BESTTANGSEL.COM, JAKARTA- Keputusan mengejutkan Menteri Keuangan, Purbaya Yudhi Sadewa, yang membatalkan kenaikan Cukai Hasil Tembakau (CHT) tahun 2026, menimbulkan gelombang kritik. Banyak pihak menilai langkah ini mengorbankan kesehatan publik sekaligus mengabaikan amanat reformasi fiskal. Di tengah gejolak itu, Indonesian Youth Council for Tactical Changes (IYCTC) bersama Pusat Kajian Jaminan Sosial Universitas Indonesia (PKJS-UI) dan Tolak Jadi Target meluncurkan buku Tobacco Control Economics (TCNomics). Buku ini menyodorkan analisis berbasis data tentang kerugian sosial-ekonomi akibat rokok, sekaligus peta jalan kebijakan cukai yang adil, transparan, dan berpihak pada masyarakat.
“Banyak orang mengira cukai sama dengan pajak, padahal berbeda. Pajak berlaku secara umum dan objeknya adalah semua masyarakat, sementara cukai adalah instrumen untuk mengendalikan konsumsi barang berbahaya seperti rokok dan hanya dikenakan pada barang yang selektif.
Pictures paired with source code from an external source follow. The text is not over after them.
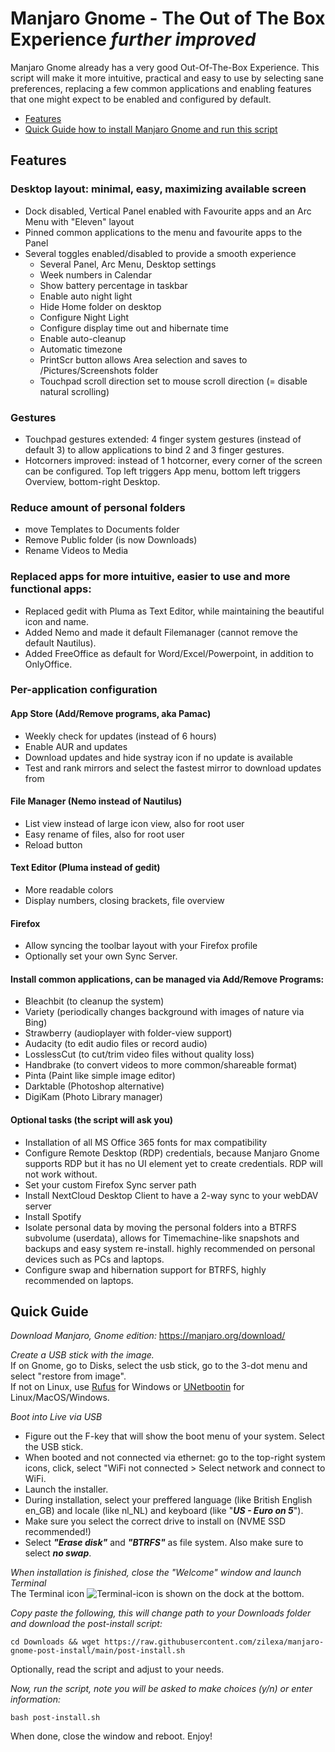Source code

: # Manjaro Gnome - The Out of The Box Experience _further improved_

Manjaro Gnome already has a very good Out-Of-The-Box Experience. 
This script will make it more intuitive, practical and easy to use by selecting sane preferences, replacing a few common applications and enabling features that one might expect to be enabled and configured by default. 

- [Features](https://github.com/zilexa/manjaro-gnome-post-install#quick-guide)
- [Quick Guide how to install Manjaro Gnome and run this script](https://github.com/zilexa/manjaro-gnome-post-install#quick-guide)

## Features

### Desktop layout: minimal, easy, maximizing available screen
- Dock disabled, Vertical Panel enabled with Favourite apps and an Arc Menu with "Eleven" layout
- Pinned common applications to the menu and favourite apps to the Panel
- Several toggles enabled/disabled to provide a smooth experience
  - Several Panel, Arc Menu, Desktop settings
  - Week numbers in Calendar
  - Show battery percentage in taskbar
  - Enable auto night light
  - Hide Home folder on desktop
  - Configure Night Light
  - Configure display time out and hibernate time
  - Enable auto-cleanup
  - Automatic timezone
  - PrintScr button allows Area selection and saves to /Pictures/Screenshots folder
  - Touchpad scroll direction set to mouse scroll direction (= disable natural scrolling)

### Gestures
- Touchpad gestures extended: 4 finger system gestures (instead of default 3) to allow applications to bind 2 and 3 finger gestures. 
- Hotcorners improved: instead of 1 hotcorner, every corner of the screen can be configured. Top left triggers App menu, bottom left triggers Overview, bottom-right Desktop.

### Reduce amount of personal folders
- move Templates to Documents folder
- Remove Public folder (is now Downloads)
- Rename Videos to Media

### Replaced apps for more intuitive, easier to use and more functional apps: 
- Replaced gedit with Pluma as Text Editor, while maintaining the beautiful icon and name. 
- Added Nemo and made it default Filemanager (cannot remove the default Nautilus).
- Added FreeOffice as default for Word/Excel/Powerpoint, in addition to OnlyOffice.

### Per-application configuration
#### App Store (Add/Remove programs, aka Pamac)
- Weekly check for updates (instead of 6 hours)
- Enable AUR and updates
- Download updates and hide systray icon if no update is available
- Test and rank mirrors and select the fastest mirror to download updates from

#### File Manager (Nemo instead of Nautilus)
- List view instead of large icon view, also for root user
- Easy rename of files, also for root user
- Reload button

#### Text Editor (Pluma instead of gedit)
- More readable colors
- Display numbers, closing brackets, file overview

#### Firefox
- Allow syncing the toolbar layout with your Firefox profile
- Optionally set your own Sync Server. 

#### Install common applications, can be managed via Add/Remove Programs:
- Bleachbit (to cleanup the system)
- Variety (periodically changes background with images of nature via Bing)
- Strawberry (audioplayer with folder-view support)
- Audacity (to edit audio files or record audio)
- LosslessCut (to cut/trim video files without quality loss)
- Handbrake (to convert videos to more common/shareable format)
- Pinta (Paint like simple image editor)
- Darktable (Photoshop alternative)
- DigiKam (Photo Library manager)

#### Optional tasks (the script will ask you)
- Installation of all MS Office 365 fonts for max compatibility
- Configure Remote Desktop (RDP) credentials, because Manjaro Gnome supports RDP but it has no UI element yet to create credentials. RDP will not work without.
- Set your custom Firefox Sync server path
- Install NextCloud Desktop Client to have a 2-way sync to your webDAV server
- Install Spotify
- Isolate personal data by moving the personal folders into a BTRFS subvolume (userdata), allows for Timemachine-like snapshots and backups and easy system re-install. highly recommended on personal devices such as PCs and laptops.
- Configure swap and hibernation support for BTRFS, highly recommended on laptops.


## Quick Guide
_Download Manjaro, Gnome edition:_
https://manjaro.org/download/

_Create a USB stick with the image._ \
If on Gnome, go to Disks, select the usb stick, go to the 3-dot menu and select "restore from image". \
If not on Linux, use [Rufus](https://rufus.ie/en/) for Windows or [UNetbootin](https://unetbootin.github.io/) for Linux/MacOS/Windows.  

_Boot into Live via USB_
- Figure out the F-key that will show the boot menu of your system. Select the USB stick.
- When booted and not connected via ethernet: go to the top-right system icons, click, select "WiFi not connected > Select network and connect to WiFi. 
- Launch the installer. 
- During installation, select your preffered language (like British English en_GB) and locale (like nl_NL) and keyboard (like "_**US - Euro on 5**_").  
- Make sure you select the correct drive to install on (NVME SSD recommended!)
- Select **_"Erase disk"_** and **_"BTRFS"_** as file system. Also make sure to select **_no swap_**.


_When installation is finished, close the "Welcome" window and launch Terminal_ \
The Terminal icon ![Terminal-icon](https://user-images.githubusercontent.com/3430004/141796815-32347b36-f890-4e43-ba18-33a221c5bf70.png)  is shown on the dock at the bottom. 

_Copy paste the following, this will change path to your Downloads folder and download the post-install script:_
```
cd Downloads && wget https://raw.githubusercontent.com/zilexa/manjaro-gnome-post-install/main/post-install.sh
```

Optionally, read the script and adjust to your needs.

_Now, run the script, note you will be asked to make choices (y/n) or enter information:_ 
```
bash post-install.sh
```

When done, close the window and reboot. Enjoy!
Jadi, kenaikan cukai bukan sekadar mencari uang, melainkan menjaga kesehatan publik dan instrumen keadilan dan redistribusi kesejahteraan,” tegas Manik Marganamahendra, Ketua Umum IYCTC.
Menurutnya, keputusan Menkeu yang membatalkan kenaikan cukai adalah keliru dan tidak empatik. “Lebih dari 200 ribu orang meninggal akibat asap rokok setiap tahun. Kita terlalu sibuk menghitung Produk Domestik Bruto, tapi melupakan kualitas sumber daya manusia. Ekonomi tidak akan berjalan jika masyarakatnya sakit apalagi mati secara prematur. Maka membela industri rokok tanpa mengupayakan kesejahteraan pada petani juga buruh adalah jelas statement membela oligarki.” lanjutnya.
Insight TCNomics
Buku ini dipresentasikan oleh dua penulis utama, Risky Kusuma Hartono dan Astri Hanna Grace Waruwu. Risky menegaskan bahwa narasi ‘rokok penyelamat ekonomi’ adalah mitos. Pada 2019, kerugian ekonomi akibat rokok tercatat Rp599,8 triliun, hampir empat kali lipat lebih besar dari penerimaan cukai rokok yang hanya Rp163 triliun. “Industri selalu mengklaim diri sebagai penopang penerimaan negara, padahal biaya kesehatan dan kerugian produktivitas akibat rokok jauh lebih menghancurkan,” ucap Risky.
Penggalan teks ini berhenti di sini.